Ginger Wilson works as a librarian in Montgomery County, Virginia. One day she arrived at work, got out of her car and headed for the library entrance. Then she remembered that she had a hair appointment at noon, so she returned to the car and opened the door to fetch a bottle of shampoo. A gust of wind caught the door, which slammed against her. She fell, breaking her wrist.
Compensable under workers comp? Not likely, as the return to the car was a definitive deviation from her work routine - she had already exited the car and was headed toward the library. The fetching of shampoo was a personal errand, having nothing to do with work.
Ah, but this is Montgomery County, home of the $32 million comp problem. Ginger was awarded $5,500 in comp benefits, covering her medical costs and six weeks of lost time.
Associate County Attorney Susan Chagrin (who immediately earns a place on my All Name team for attorneys) has sued Ginger for repayment, asserting that the injury had nothing to do with employment. I'm with Chagrin, but to our mutual chagrin, the county is unlikely to prevail. There is nothing fraudulant in Ginger's filing a claim. She apparently was completely candid about the circumstances of the injury. The claim was accepted by the adjuster. Getting money back on this one is likely to be as difficult as the proverbial putting toothpaste back into the tube.
I have a few random questions for Montgomery County and for Ginger:
1. Why does a librarian with a broken wrist have to miss 6 weeks of work?

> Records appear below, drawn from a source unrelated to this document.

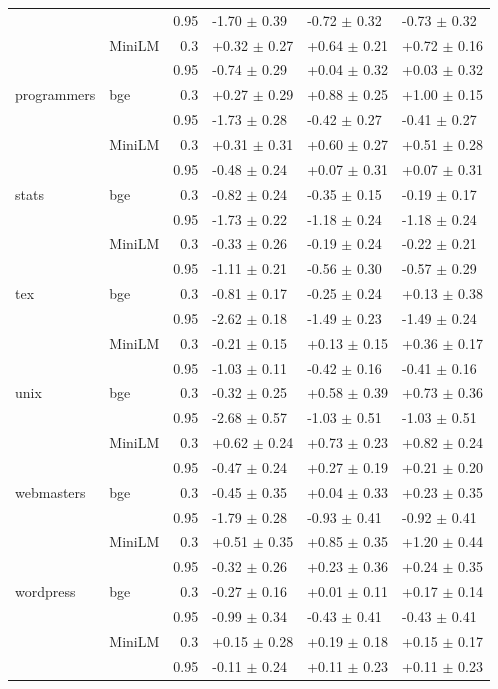\begin{tabular}{llrlll}
 &  & 0.95 & -1.70 $\pm$ 0.39 & -0.72 $\pm$ 0.32 & -0.73 $\pm$ 0.32\\
 & MiniLM & 0.3 & +0.32 $\pm$ 0.27 & +0.64 $\pm$ 0.21 & +0.72 $\pm$ 0.16\\
 &  & 0.95 & -0.74 $\pm$ 0.29 & +0.04 $\pm$ 0.32 & +0.03 $\pm$ 0.32\\
\addlinespace[1pt]
programmers & bge & 0.3 & +0.27 $\pm$ 0.29 & +0.88 $\pm$ 0.25 & +1.00 $\pm$ 0.15\\
 &  & 0.95 & -1.73 $\pm$ 0.28 & -0.42 $\pm$ 0.27 & -0.41 $\pm$ 0.27\\
 & MiniLM & 0.3 & +0.31 $\pm$ 0.31 & +0.60 $\pm$ 0.27 & +0.51 $\pm$ 0.28\\
 &  & 0.95 & -0.48 $\pm$ 0.24 & +0.07 $\pm$ 0.31 & +0.07 $\pm$ 0.31\\
\addlinespace[1pt]
stats & bge & 0.3 & -0.82 $\pm$ 0.24 & -0.35 $\pm$ 0.15 & -0.19 $\pm$ 0.17\\
 &  & 0.95 & -1.73 $\pm$ 0.22 & -1.18 $\pm$ 0.24 & -1.18 $\pm$ 0.24\\
 & MiniLM & 0.3 & -0.33 $\pm$ 0.26 & -0.19 $\pm$ 0.24 & -0.22 $\pm$ 0.21\\
 &  & 0.95 & -1.11 $\pm$ 0.21 & -0.56 $\pm$ 0.30 & -0.57 $\pm$ 0.29\\
\addlinespace[1pt]
tex & bge & 0.3 & -0.81 $\pm$ 0.17 & -0.25 $\pm$ 0.24 & +0.13 $\pm$ 0.38\\
 &  & 0.95 & -2.62 $\pm$ 0.18 & -1.49 $\pm$ 0.23 & -1.49 $\pm$ 0.24\\
 & MiniLM & 0.3 & -0.21 $\pm$ 0.15 & +0.13 $\pm$ 0.15 & +0.36 $\pm$ 0.17\\
 &  & 0.95 & -1.03 $\pm$ 0.11 & -0.42 $\pm$ 0.16 & -0.41 $\pm$ 0.16\\
\addlinespace[1pt]
unix & bge & 0.3 & -0.32 $\pm$ 0.25 & +0.58 $\pm$ 0.39 & +0.73 $\pm$ 0.36\\
 &  & 0.95 & -2.68 $\pm$ 0.57 & -1.03 $\pm$ 0.51 & -1.03 $\pm$ 0.51\\
 & MiniLM & 0.3 & +0.62 $\pm$ 0.24 & +0.73 $\pm$ 0.23 & +0.82 $\pm$ 0.24\\
 &  & 0.95 & -0.47 $\pm$ 0.24 & +0.27 $\pm$ 0.19 & +0.21 $\pm$ 0.20\\
\addlinespace[1pt]
webmasters & bge & 0.3 & -0.45 $\pm$ 0.35 & +0.04 $\pm$ 0.33 & +0.23 $\pm$ 0.35\\
 &  & 0.95 & -1.79 $\pm$ 0.28 & -0.93 $\pm$ 0.41 & -0.92 $\pm$ 0.41\\
 & MiniLM & 0.3 & +0.51 $\pm$ 0.35 & +0.85 $\pm$ 0.35 & +1.20 $\pm$ 0.44\\
 &  & 0.95 & -0.32 $\pm$ 0.26 & +0.23 $\pm$ 0.36 & +0.24 $\pm$ 0.35\\
\addlinespace[1pt]
wordpress & bge & 0.3 & -0.27 $\pm$ 0.16 & +0.01 $\pm$ 0.11 & +0.17 $\pm$ 0.14\\
 &  & 0.95 & -0.99 $\pm$ 0.34 & -0.43 $\pm$ 0.41 & -0.43 $\pm$ 0.41\\
 & MiniLM & 0.3 & +0.15 $\pm$ 0.28 & +0.19 $\pm$ 0.18 & +0.15 $\pm$ 0.17\\
 &  & 0.95 & -0.11 $\pm$ 0.24 & +0.11 $\pm$ 0.23 & +0.11 $\pm$ 0.23\\
\bottomrule\end{tabular}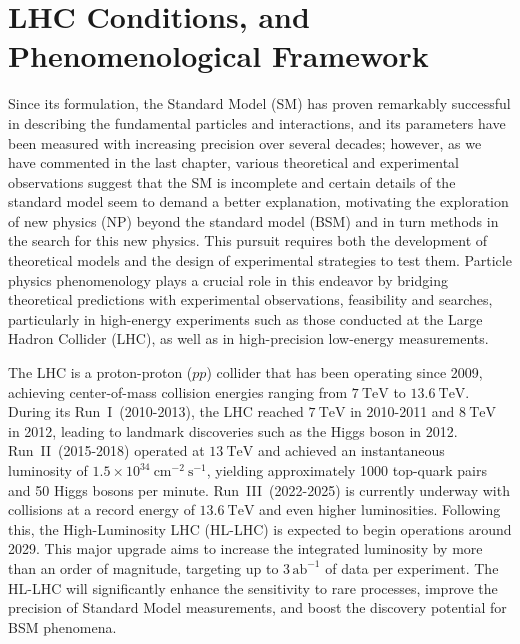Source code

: \chapter{LHC Conditions, and Phenomenological Framework}

Since its formulation, the Standard Model (SM) has proven remarkably successful in describing the fundamental particles and interactions, and its parameters have been measured with increasing precision over several decades; however, as we have commented in the last chapter, various theoretical and experimental observations suggest that the SM is incomplete and certain details of the standard model seem to demand a better explanation, motivating the exploration of new physics (NP) beyond the standard model (BSM) and in turn methods in the search for this new physics. This pursuit requires both the development of theoretical models and the design of experimental strategies to test them. Particle physics phenomenology plays a crucial role in this endeavor by bridging theoretical predictions with experimental observations, feasibility and searches, particularly in high-energy experiments such as those conducted at the Large Hadron Collider (LHC), as well as in high-precision low-energy measurements.

The LHC is a proton-proton ($pp$) collider that has been operating since 2009, achieving center-of-mass collision energies ranging from $7~\mathrm{TeV}$ to $13.6~\mathrm{TeV}$. During its Run~I~(2010-2013), the LHC reached $7~\mathrm{TeV}$ in 2010-2011 and $8~\mathrm{TeV}$ in 2012, leading to landmark discoveries such as the Higgs boson in 2012. Run~II~(2015-2018) operated at $13~\mathrm{TeV}$ and achieved an instantaneous luminosity of $1.5 \times 10^{34}~\mathrm{cm}^{-2}~\mathrm{s}^{-1}$, yielding approximately 1000 top-quark pairs and 50 Higgs bosons per minute. Run~III~(2022-2025) is currently underway with collisions at a record energy of $13.6~\mathrm{TeV}$ and even higher luminosities. Following this, the High-Luminosity LHC (HL-LHC) is expected to begin operations around 2029. This major upgrade aims to increase the integrated luminosity by more than an order of magnitude, targeting up to $3\,\mathrm{ab}^{-1}$ of data per experiment. The HL-LHC will significantly enhance the sensitivity to rare processes, improve the precision of Standard Model measurements, and boost the discovery potential for BSM phenomena.

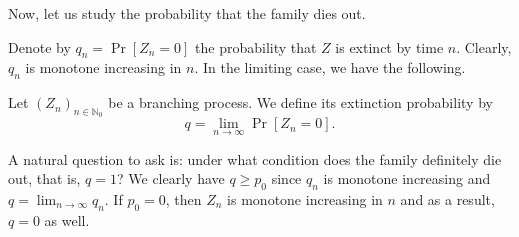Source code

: Now, let us study the probability that the family dies out.

Denote by $q_n=\Pr[Z_n=0]$ the probability that $Z$ is extinct by time $n$. Clearly, $q_n$ is monotone increasing in $n$. In the limiting case, we have the following.

\begin{definition}
    Let $(Z_n)_{n\in\mathbb{N}_0}$ be a branching process. We define its extinction probability by
    $$q=\lim_{n\to\infty}\Pr[Z_n=0].$$
\end{definition}

A natural question to ask is: under what condition does the family definitely die out, that is, $q=1$? We clearly have $q\geq p_0$ since $q_n$ is monotone increasing and $q=\lim_{n\to\infty}q_n$. If $p_0=0$, then $Z_n$ is monotone increasing in $n$ and as a result, $q=0$ as well.

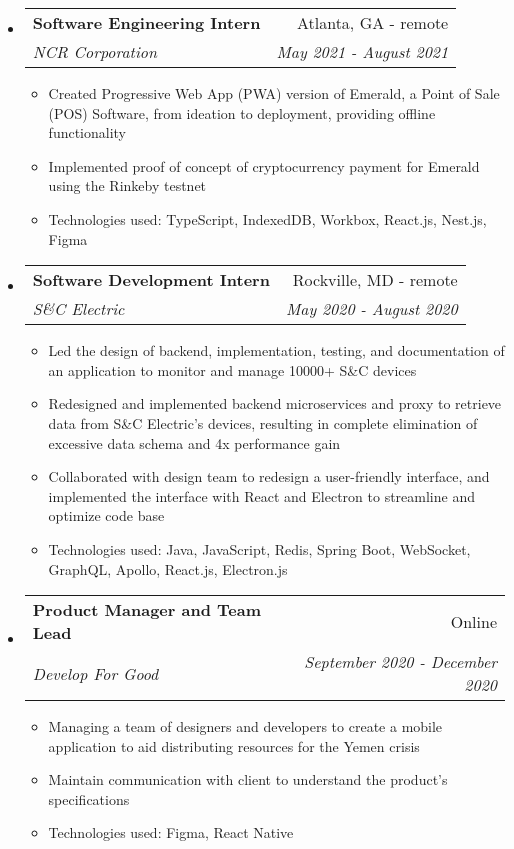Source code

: \documentclass[letterpaper,10pt]{article}
\makeatletter
\newcommand{\resitem}[1]{\item #1 \vspace{-2pt}}
\newcommand{\ressubheading}[4]{
\begin{tabular*}{7.0in}{l@{\extracolsep{\fill}}r}
		\textbf{#1} & #2 \\
		\textit{#3} & \textit{#4} \\
\end{tabular*}\vspace{-6pt}}
\makeatother
\begin{document}
\begin{itemize}
\item
    \ressubheading{Software Engineering Intern}{Atlanta, GA - remote}{NCR Corporation}{May 2021 - August 2021}
    \begin{itemize}
        \resitem{Created Progressive Web App (PWA) version of Emerald, a Point of Sale (POS) Software, from ideation to deployment, providing offline functionality}
        \resitem{Implemented proof of concept of cryptocurrency payment for Emerald using the Rinkeby testnet}
        \resitem{Technologies used: TypeScript, IndexedDB, Workbox, React.js, Nest.js, Figma}
    \end{itemize}
\item
    \ressubheading{Software Development Intern}{Rockville, MD - remote}{S\&C Electric}{May 2020 - August 2020}
    \begin{itemize}
        \resitem{Led the design of backend, implementation, testing, and documentation of an application to monitor and manage 10000+ S\&C devices}
        \resitem{Redesigned and implemented backend microservices and proxy to retrieve data from S\&C Electric's devices, resulting in complete elimination of excessive data schema and 4x performance gain}
        \resitem{Collaborated with design team to redesign a user-friendly interface, and implemented the interface with React and Electron to streamline and optimize code base}
        \resitem{Technologies used: Java, JavaScript, Redis, Spring Boot, WebSocket, GraphQL, Apollo, React.js, Electron.js}
    \end{itemize}
\item
    \ressubheading{Product Manager and Team Lead}{Online}{Develop For Good}{September 2020 - December 2020}
    \begin{itemize}
        \resitem{Managing a team of designers and developers to create a mobile application to aid distributing resources for the Yemen crisis}
        \resitem{Maintain communication with client to understand the product's specifications}
        \resitem{Technologies used: Figma, React Native}
    \end{itemize}

\end{itemize}
\end{document}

Library work is about as light duty as it gets.
2. If Ginger returned to her car for the specific purpose of fetching the shampoo, why is she still in "the course and scope of employment"?
3. According to her testimony, Ginger planned to "eat my lunch while I was getting my hair done." Excuse me and with all due respect, that is a truly revolting example of multi-tasking.
4. Finally - admittedly a bit off point - why does Ginger have to provide her own shampoo for a hair appointment?
As is so often the case, the best opportunity for controlling the outcome of questionable claims is at the beginning. If compensability is in doubt, adjusters should take aggressive action at the outset. Given the particulars of Ginger's situation (at least as this article presents them), there was enough evidence to deny the claim when it was first filed. Once accepted as compensable, however, it's unlikely that the decision could be reversed. Ms. Chagrin, in all likelihood, will remain, well, chagrinned.